Two years ago, in its guidance paper ‘Assessing suitability: Establishing the risk a customer is willing and able to take and making a suitable investment selection’, the FSA found that only two of 11 providers of risk-profiling tools met the regulator’s standards. The regulator was criticised by advisers for not publicising the names of those which did and did not pass muster.

The FSA’s research found that half of investment switching cases assessed by the regulator were unsuitable due to the adviser failing to take into account the risk each investor was willing to take.

The FSA called the findings “unacceptable” and promised “tough action” against companies failing in this area.

The key part of the guidance paper for advisers is that they cannot rely solely on the results of any risk-profiling tool to give them a perfect product match.

For example, a risk-profiling tool may give out a client a risk number 4, but the FCA would be likely to take a dim view of any adviser who assumed this automatically meant the client would be equally suited to both Artemis’s Strategic Bond fund and Newton’s Real Return fund – both rated 4 by Distribution Technology out of a possible 10, where 10 is the highest risk.

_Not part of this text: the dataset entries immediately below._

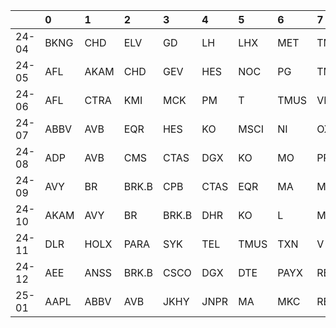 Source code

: |       | 0    | 1    | 2     | 3     | 4    | 5    | 6    | 7    | 8    | 9    |
|:------|:-----|:-----|:------|:------|:-----|:-----|:-----|:-----|:-----|:-----|
| 24-04 | BKNG | CHD  | ELV   | GD    | LH   | LHX  | MET  | TMUS | TSLA | WMB  |
| 24-05 | AFL  | AKAM | CHD   | GEV   | HES  | NOC  | PG   | TMUS | TSLA | WELL |
| 24-06 | AFL  | CTRA | KMI   | MCK   | PM   | T    | TMUS | VRSN | WELL | WMT  |
| 24-07 | ABBV | AVB  | EQR   | HES   | KO   | MSCI | NI   | OXY  | PM   | UNH  |
| 24-08 | ADP  | AVB  | CMS   | CTAS  | DGX  | KO   | MO   | PPL  | V    | XOM  |
| 24-09 | AVY  | BR   | BRK.B | CPB   | CTAS | EQR  | MA   | MMC  | V    | VRSN |
| 24-10 | AKAM | AVY  | BR    | BRK.B | DHR  | KO   | L    | MA   | MSCI | UNP  |
| 24-11 | DLR  | HOLX | PARA  | SYK   | TEL  | TMUS | TXN  | V    | WELL | WM   |
| 24-12 | AEE  | ANSS | BRK.B | CSCO  | DGX  | DTE  | PAYX | REG  | VRSN | WEC  |
| 25-01 | AAPL | ABBV | AVB   | JKHY  | JNPR | MA   | MKC  | REG  | TSLA | V    | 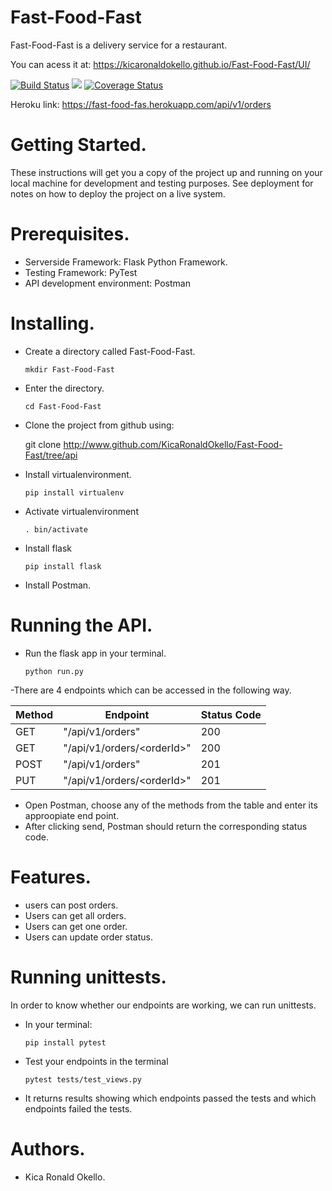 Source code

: # Fast-Food-Fast
Fast-Food-Fast is a delivery service for a restaurant.

You can acess it at:
    https://kicaronaldokello.github.io/Fast-Food-Fast/UI/
    
   [![Build Status](https://travis-ci.org/KicaRonaldOkello/Fast-Food-Fast.svg?branch=ft-challenge3)](https://travis-ci.org/KicaRonaldOkello/Fast-Food-Fast)
   <a href="https://codeclimate.com/github/KicaRonaldOkello/Fast-Food-Fast/maintainability"><img src="https://api.codeclimate.com/v1/badges/153f76beb7e25267ced5/maintainability" /></a>
   [![Coverage Status](https://coveralls.io/repos/github/KicaRonaldOkello/Fast-Food-Fast/badge.svg?branch=ft-challenge3)](https://coveralls.io/github/KicaRonaldOkello/Fast-Food-Fast?branch=ft-challenge3)
   
  Heroku link:
    https://fast-food-fas.herokuapp.com/api/v1/orders
   
   
# Getting Started.
These instructions will get you a copy of the project up and running on your local machine for development and testing purposes. See deployment for notes on how to deploy the project on a live system.
# Prerequisites.
- Serverside Framework: Flask Python Framework.
- Testing Framework: PyTest
- API development environment: Postman


# Installing.
- Create a directory called Fast-Food-Fast.

    `mkdir Fast-Food-Fast`
- Enter the directory.

    `cd Fast-Food-Fast`
- Clone the project from github using:

     git clone http://www.github.com/KicaRonaldOkello/Fast-Food-Fast/tree/api
- Install virtualenvironment.

    `pip install virtualenv`
- Activate virtualenvironment 

    `. bin/activate`
- Install flask

    `pip install flask`
- Install Postman.
 # Running the API.
 - Run the flask app in your terminal.
 
    `python run.py`
    
 -There are 4 endpoints which can be accessed in the following way.
 
   | Method | Endpoint | Status Code |
   |--------|----------|-------------|
   | GET | "/api/v1/orders" | 200 |
   | GET | "/api/v1/orders/\<orderId>\" | 200 |
   | POST | "/api/v1/orders" | 201 |
   | PUT | "/api/v1/orders/\<orderId>\" |201 |
    
  
 - Open Postman, choose any of the methods from the table and enter its approopiate end point.
 - After clicking send, Postman should return the corresponding status code.
  
 # Features.
 - users can post orders.
 - Users can get all orders.
 - Users can get one order.
 - Users can update order status.
  
  # Running unittests.
  In order to know whether our endpoints are working, we can run unittests.
  - In your terminal:
  
    `pip install pytest`
  - Test your endpoints in the terminal
  
    `pytest tests/test_views.py`
  - It returns results showing which endpoints passed the tests and which endpoints failed the tests.
  
  # Authors.
  - Kica Ronald Okello.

The subject of risk ratings has also come up in European regulation. When the key investor information document (Kiid) was introduced for all Ucits funds two years ago, it was heavily criticised for an overly simplistic approach to risk.

Each Ucits fund has a rating of 1-7 on its Kiid, based primarily on a volatility calculation. But this ‘synthetic risk-reward indicator’ (SRRI) only takes into account volatility, and there is no mention of risks such as liquidity.

Advisers claim this risk rating is simply not broad enough to capture the breadth of funds available or place the risk rating in any sort of context.

Morningstar’s director of international data and research strategy Andy Pettit says that such flaws could be addressed in a new version of the Kiid, due to be rolled out across all Europe-based retail financial products in the next three years as part of the Packaged Retail Investment Products directive (Prips).

“We would hope that Prips would improve our areas of concern,” Mr Pettit says.

FinaMetrica’s Mr Resnik points out the FSA was increasingly active regarding risk and fund suitability in the two years prior to its replacement.

In July last year it published a guidance paper regarding the use of centralised investment propositions (CIPs) such as model portfolios and discretionary fund managers.

Within this paper the regulator told intermediaries they must have “a reasonable basis” for recommending a client be placed with a firm’s chosen discretionary manager or model portfolio provider.

The FSA says in the guidance: “When the CIP solution is not suitable for an individual client, a firm must either recommend an alternative suitable solution or make no recommendation to the client. It is not acceptable to shoehorn clients into the CIP solution.”

In April the FCA published the long-awaited policy statement on payments to platforms from product providers.

Tucked away in the new handbook rules was a line declaring that advisers are responsible for ensuring platforms are compliant with the new rules on rebates, showing that the world of investment advice has gone far beyond a box-ticking approach to risk assessment of funds.

Nick Reeve is senior news reporter at Investment Adviser

WHAT THE REGULATOR SAYS:

In its March 2011 guidance paper the FSA, the predecessor of the FCA, explicitly stated: “Tools may not provide the right answer in all circumstances. So where firms rely on tools, they need to ensure they consider this risk and actively mitigate any shortcomings or limitations through the suitability assessment and ‘know your customer’ process.”